▶ GOAL OF THE EXERCISE: All that should be output is the block of lines below from the line with "- ✅ Removed the subheader text" to the line with "- Verify form submissions", both included, exactly as written.

** PROVIDED RECORDS follows **

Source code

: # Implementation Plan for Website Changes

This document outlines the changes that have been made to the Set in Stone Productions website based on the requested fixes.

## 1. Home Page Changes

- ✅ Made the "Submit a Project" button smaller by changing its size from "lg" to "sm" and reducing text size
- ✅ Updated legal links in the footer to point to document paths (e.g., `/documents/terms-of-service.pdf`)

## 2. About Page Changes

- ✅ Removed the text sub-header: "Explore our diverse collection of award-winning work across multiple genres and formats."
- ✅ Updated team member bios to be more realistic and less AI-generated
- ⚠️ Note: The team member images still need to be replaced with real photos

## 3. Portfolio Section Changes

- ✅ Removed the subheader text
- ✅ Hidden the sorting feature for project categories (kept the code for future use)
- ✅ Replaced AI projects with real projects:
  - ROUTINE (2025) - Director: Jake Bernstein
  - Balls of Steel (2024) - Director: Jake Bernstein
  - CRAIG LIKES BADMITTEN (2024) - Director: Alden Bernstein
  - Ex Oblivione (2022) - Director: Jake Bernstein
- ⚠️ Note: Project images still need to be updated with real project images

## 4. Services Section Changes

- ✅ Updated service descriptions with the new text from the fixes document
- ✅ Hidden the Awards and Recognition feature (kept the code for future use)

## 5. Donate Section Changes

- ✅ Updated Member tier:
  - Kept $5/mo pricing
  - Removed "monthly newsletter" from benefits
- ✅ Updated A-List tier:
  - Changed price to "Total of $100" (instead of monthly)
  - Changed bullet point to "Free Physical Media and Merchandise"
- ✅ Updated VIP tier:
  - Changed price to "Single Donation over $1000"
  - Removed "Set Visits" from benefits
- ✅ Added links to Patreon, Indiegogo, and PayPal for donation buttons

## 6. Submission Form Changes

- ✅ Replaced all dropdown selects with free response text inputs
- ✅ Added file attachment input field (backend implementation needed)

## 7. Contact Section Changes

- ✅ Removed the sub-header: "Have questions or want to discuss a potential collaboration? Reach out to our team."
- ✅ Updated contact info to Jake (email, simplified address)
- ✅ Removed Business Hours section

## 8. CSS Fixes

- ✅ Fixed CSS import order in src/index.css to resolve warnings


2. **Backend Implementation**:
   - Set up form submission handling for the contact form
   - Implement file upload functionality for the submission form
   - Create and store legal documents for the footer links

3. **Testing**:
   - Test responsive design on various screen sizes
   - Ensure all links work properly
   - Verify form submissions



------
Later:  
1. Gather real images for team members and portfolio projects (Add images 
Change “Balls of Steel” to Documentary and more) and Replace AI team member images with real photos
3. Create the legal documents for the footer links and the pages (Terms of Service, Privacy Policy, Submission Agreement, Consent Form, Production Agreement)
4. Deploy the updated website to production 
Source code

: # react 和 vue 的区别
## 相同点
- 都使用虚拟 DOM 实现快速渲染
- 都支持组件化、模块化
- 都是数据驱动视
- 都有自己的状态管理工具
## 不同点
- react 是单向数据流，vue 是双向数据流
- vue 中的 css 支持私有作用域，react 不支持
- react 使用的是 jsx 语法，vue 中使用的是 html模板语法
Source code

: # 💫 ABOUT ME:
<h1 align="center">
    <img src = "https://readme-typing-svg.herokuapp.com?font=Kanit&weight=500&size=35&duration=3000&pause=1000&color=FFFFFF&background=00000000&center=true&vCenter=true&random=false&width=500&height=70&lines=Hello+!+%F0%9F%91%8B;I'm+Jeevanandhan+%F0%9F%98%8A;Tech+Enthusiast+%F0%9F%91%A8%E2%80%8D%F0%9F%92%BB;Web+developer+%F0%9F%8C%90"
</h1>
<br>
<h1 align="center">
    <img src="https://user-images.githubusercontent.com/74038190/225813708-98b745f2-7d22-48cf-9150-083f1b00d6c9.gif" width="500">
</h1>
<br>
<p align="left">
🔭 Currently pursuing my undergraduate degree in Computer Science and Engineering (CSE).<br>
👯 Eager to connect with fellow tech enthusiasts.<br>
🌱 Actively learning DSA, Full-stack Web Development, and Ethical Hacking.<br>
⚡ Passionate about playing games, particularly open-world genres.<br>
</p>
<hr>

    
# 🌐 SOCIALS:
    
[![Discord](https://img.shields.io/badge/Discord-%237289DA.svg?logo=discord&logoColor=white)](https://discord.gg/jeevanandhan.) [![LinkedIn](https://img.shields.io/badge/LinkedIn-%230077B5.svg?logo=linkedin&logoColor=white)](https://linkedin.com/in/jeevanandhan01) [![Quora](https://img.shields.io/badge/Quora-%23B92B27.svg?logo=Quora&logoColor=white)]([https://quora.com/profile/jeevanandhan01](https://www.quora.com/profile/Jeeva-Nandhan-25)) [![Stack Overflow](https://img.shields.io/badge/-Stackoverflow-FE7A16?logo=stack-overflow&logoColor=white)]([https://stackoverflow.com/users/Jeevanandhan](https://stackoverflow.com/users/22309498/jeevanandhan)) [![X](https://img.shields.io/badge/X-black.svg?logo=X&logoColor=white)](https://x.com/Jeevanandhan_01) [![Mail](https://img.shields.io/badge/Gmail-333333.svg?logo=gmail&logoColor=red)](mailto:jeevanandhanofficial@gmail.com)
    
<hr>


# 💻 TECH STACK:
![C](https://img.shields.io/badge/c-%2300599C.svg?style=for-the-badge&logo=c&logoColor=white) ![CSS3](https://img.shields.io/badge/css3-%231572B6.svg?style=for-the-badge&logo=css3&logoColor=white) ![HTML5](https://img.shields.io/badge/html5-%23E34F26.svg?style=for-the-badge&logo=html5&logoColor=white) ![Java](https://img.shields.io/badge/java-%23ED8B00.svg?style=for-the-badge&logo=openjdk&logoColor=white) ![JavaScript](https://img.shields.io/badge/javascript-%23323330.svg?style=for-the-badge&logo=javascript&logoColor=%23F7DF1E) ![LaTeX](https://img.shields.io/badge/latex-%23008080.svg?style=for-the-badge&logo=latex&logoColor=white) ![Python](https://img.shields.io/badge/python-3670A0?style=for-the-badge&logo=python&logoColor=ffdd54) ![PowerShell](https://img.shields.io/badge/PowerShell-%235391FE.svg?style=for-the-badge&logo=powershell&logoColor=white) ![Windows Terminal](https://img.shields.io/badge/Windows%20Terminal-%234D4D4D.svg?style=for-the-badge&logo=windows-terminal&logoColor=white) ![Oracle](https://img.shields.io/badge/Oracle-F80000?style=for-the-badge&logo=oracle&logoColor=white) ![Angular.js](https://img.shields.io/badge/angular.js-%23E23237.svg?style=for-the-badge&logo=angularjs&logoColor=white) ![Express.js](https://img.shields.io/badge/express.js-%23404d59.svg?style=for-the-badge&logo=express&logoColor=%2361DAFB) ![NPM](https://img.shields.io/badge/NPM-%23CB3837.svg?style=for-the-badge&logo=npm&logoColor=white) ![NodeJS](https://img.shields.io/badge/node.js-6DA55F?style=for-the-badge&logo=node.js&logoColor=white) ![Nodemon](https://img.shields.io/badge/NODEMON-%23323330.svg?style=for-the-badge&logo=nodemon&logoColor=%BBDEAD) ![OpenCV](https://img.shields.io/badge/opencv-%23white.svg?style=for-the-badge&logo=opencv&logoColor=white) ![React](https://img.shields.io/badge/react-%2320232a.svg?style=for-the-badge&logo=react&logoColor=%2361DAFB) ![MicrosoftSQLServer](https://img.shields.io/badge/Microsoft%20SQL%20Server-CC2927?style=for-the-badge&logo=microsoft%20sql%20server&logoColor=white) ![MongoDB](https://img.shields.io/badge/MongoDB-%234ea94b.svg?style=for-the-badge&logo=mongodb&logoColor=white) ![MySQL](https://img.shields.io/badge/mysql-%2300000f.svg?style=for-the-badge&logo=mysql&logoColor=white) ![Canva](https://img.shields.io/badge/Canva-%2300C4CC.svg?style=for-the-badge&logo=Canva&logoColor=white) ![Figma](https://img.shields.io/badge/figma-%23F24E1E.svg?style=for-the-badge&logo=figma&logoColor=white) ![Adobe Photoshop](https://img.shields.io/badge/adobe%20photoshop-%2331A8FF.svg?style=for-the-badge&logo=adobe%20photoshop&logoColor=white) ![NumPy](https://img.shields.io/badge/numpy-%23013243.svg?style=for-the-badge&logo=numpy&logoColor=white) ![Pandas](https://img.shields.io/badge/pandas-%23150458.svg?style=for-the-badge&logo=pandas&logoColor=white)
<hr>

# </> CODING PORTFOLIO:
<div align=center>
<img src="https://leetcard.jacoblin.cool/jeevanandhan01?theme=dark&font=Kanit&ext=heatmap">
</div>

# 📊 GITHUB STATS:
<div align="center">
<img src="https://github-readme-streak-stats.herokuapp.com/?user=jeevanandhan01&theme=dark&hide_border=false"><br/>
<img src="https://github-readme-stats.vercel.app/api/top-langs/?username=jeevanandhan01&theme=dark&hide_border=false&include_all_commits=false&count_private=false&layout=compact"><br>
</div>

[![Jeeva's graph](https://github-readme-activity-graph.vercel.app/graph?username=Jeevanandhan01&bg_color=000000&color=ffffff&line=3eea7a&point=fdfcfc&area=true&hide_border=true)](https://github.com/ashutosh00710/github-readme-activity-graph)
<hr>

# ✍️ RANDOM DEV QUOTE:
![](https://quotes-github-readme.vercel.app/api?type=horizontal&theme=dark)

** End of PROVIDED RECORDS **

▶ EXPECTED ANSWER:
- ✅ Removed the subheader text
- ✅ Hidden the sorting feature for project categories (kept the code for future use)
- ✅ Replaced AI projects with real projects:
  - ROUTINE (2025) - Director: Jake Bernstein
  - Balls of Steel (2024) - Director: Jake Bernstein
  - CRAIG LIKES BADMITTEN (2024) - Director: Alden Bernstein
  - Ex Oblivione (2022) - Director: Jake Bernstein
- ⚠️ Note: Project images still need to be updated with real project images

## 4. Services Section Changes

- ✅ Updated service descriptions with the new text from the fixes document
- ✅ Hidden the Awards and Recognition feature (kept the code for future use)

## 5. Donate Section Changes

- ✅ Updated Member tier:
  - Kept $5/mo pricing
  - Removed "monthly newsletter" from benefits
- ✅ Updated A-List tier:
  - Changed price to "Total of $100" (instead of monthly)
  - Changed bullet point to "Free Physical Media and Merchandise"
- ✅ Updated VIP tier:
  - Changed price to "Single Donation over $1000"
  - Removed "Set Visits" from benefits
- ✅ Added links to Patreon, Indiegogo, and PayPal for donation buttons

## 6. Submission Form Changes

- ✅ Replaced all dropdown selects with free response text inputs
- ✅ Added file attachment input field (backend implementation needed)

## 7. Contact Section Changes

- ✅ Removed the sub-header: "Have questions or want to discuss a potential collaboration? Reach out to our team."
- ✅ Updated contact info to Jake (email, simplified address)
- ✅ Removed Business Hours section

## 8. CSS Fixes

- ✅ Fixed CSS import order in src/index.css to resolve warnings


2. **Backend Implementation**:
   - Set up form submission handling for the contact form
   - Implement file upload functionality for the submission form
   - Create and store legal documents for the footer links

3. **Testing**:
   - Test responsive design on various screen sizes
   - Ensure all links work properly
   - Verify form submissions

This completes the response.